After looking at the scatter plot, we get an idea that, we might have some outliers and a careful approach is required, therefore the ‘Mahalanobis’ method of outlier detection is to be done.

# Mahalanobis outlier detection

# results <- mvn(data = players[, c(6:8, 11, 13)], multivariateOutlierMethod = "quan", showOutliers = TRUE)

Mahalanobis test couldn’t be run because of the size of the dataset and it is recommended NOT to delete outliers using univariate outlier detection methods in multivariate data therefore no outliers were deleted due to lack of evidence of outliers.

If one still wishes to delete outliers from multivariate data using single variate outlier detection methods like Tukey’s or distance based methods, you can follow the below code. But it is strongly advisable to not delete data points until sufficient evidence is found.

# For approximately normally distributed variables like age and overall
# count of outliers in columns
sapply(players[, c(6, 11)], function(x){sum(abs(scores(x, type = "z"))>3)})

## overall     age 
##     324     279

# Deleting outliers from copy of players object
player_copy <- players %>% filter(abs(scores(age, type = "z")) < 3)
player_copy <- player_copy %>% filter(abs(scores(overall, type = "z")) < 3)

print(nrow(players))

## [1] 162751

print(nrow(player_copy))

## [1] 162155

# For variables which are not approximately normally distributed
#Function to delete outliers
outlier.qr <- function(data, var_name)
{
  data$var_name <- eval(substitute(var_name), data) 
  iqr <- IQR(data$`var_name`, na.rm = TRUE)
  qr <- quantile(data$var_name, c(0.25,0.75))
  Q1 <- qr[[1]] - 1.5*iqr
  Q3 <- qr[[2]] + 1.5*iqr
  data <- data %>% filter(var_name < Q3 & var_name > Q1)
  return(data)
}

# Numerical columns which are not normally ditributed
variableNames <- colnames(players[, c(7,8,13)])
variableNames <- lapply(variableNames, as.name)

# Deleting outliers
# Deleting NA because quantile can not handle NA values
player_copy <- na.omit(player_copy)
 for (i in seq_along(variableNames)) {
   player_copy <- outlier.qr(player_copy, eval(variableNames[[i]]))
 }
nrow(players)

## [1] 162751

nrow(player_copy)

## [1] 106244

Transformation (Shown on one variable only)

If the variables are normally distributed statistical analysis becomes easier. Due to this reason, sometimes transformations are desirable.
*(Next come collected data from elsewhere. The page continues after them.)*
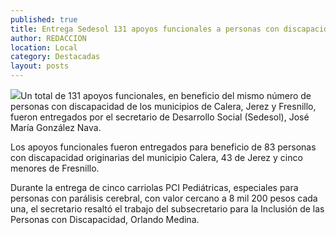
 ```yaml
---
published: true
title: Entrega Sedesol 131 apoyos funcionales a personas con discapacidad de 3 municipios
author: REDACCION
location: Local
category: Destacadas
layout: posts
---
```


![](http://i.imgur.com/T8VRev1m.jpg)Un total de 131 apoyos funcionales, en beneficio del mismo número de personas con discapacidad de los municipios de Calera, Jerez y Fresnillo, fueron entregados por el secretario de Desarrollo Social (Sedesol), José María González Nava.

Los apoyos funcionales fueron entregados para beneficio de 83 personas con discapacidad originarias del municipio Calera, 43 de Jerez y cinco menores de Fresnillo.

Durante la entrega de cinco carriolas PCI Pediátricas, especiales para personas con parálisis cerebral, con valor cercano a 8 mil 200 pesos cada una, el secretario resaltó el trabajo del subsecretario para la Inclusión de las Personas con Discapacidad, Orlando Medina.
As we saw earlier from the QQ plots and histograms that ‘lengthOfStay’ is not normally distributed infact it is right skewed, we will try to transform this variable to approximately normal

# Recap of wage distribution
hist(players$lengthOfStay, main = "Player's length of stay")
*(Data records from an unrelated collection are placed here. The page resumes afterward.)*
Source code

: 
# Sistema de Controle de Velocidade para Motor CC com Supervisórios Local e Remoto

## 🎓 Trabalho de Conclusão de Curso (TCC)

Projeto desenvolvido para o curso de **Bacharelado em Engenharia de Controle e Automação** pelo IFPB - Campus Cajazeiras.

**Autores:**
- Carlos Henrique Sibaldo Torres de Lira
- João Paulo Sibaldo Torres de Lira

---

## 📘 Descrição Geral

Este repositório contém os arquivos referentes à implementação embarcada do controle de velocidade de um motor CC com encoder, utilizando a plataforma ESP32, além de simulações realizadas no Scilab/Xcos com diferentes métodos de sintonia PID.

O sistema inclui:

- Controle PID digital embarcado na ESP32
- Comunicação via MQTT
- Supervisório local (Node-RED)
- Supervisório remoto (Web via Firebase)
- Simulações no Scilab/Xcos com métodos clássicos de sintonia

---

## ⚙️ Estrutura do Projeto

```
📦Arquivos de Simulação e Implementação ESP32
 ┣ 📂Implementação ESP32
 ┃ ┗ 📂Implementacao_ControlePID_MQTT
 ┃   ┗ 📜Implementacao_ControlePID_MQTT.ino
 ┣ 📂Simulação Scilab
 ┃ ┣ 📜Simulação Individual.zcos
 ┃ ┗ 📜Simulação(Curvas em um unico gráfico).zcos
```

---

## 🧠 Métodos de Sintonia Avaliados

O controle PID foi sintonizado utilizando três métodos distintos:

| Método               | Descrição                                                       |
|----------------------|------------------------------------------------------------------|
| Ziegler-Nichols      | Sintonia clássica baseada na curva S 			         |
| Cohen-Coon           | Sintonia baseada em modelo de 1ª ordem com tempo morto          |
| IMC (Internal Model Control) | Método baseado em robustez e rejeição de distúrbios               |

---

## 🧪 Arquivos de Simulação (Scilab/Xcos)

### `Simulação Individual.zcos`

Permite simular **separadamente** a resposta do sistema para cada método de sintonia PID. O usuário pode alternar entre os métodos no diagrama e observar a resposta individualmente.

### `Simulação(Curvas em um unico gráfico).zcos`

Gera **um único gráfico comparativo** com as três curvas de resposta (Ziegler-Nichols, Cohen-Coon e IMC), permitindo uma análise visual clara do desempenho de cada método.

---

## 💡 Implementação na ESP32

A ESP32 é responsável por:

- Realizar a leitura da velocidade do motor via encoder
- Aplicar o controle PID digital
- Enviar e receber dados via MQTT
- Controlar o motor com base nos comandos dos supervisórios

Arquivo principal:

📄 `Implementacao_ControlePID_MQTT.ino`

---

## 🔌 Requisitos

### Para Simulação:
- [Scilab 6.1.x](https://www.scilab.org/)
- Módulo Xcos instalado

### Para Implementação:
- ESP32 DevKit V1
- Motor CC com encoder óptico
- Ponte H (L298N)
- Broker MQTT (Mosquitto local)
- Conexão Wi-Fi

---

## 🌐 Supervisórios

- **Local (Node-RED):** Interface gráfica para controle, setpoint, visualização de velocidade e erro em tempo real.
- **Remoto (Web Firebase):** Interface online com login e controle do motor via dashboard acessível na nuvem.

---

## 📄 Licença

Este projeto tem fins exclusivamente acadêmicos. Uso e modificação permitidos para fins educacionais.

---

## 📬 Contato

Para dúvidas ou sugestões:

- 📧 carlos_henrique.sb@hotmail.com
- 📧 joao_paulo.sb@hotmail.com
# Trying with BoxCox transformaation
BoxCox(players$lengthOfStay, lambda = "auto") %>% hist(main = "Players length of stay after BoxCox")

#Trying with log transformation
log_length <- log(players$lengthOfStay)
hist(log_length, main = "Histogram after log transformation")

As you can see clearly sometime a variable can not be transformed to an approximately normal ditribution.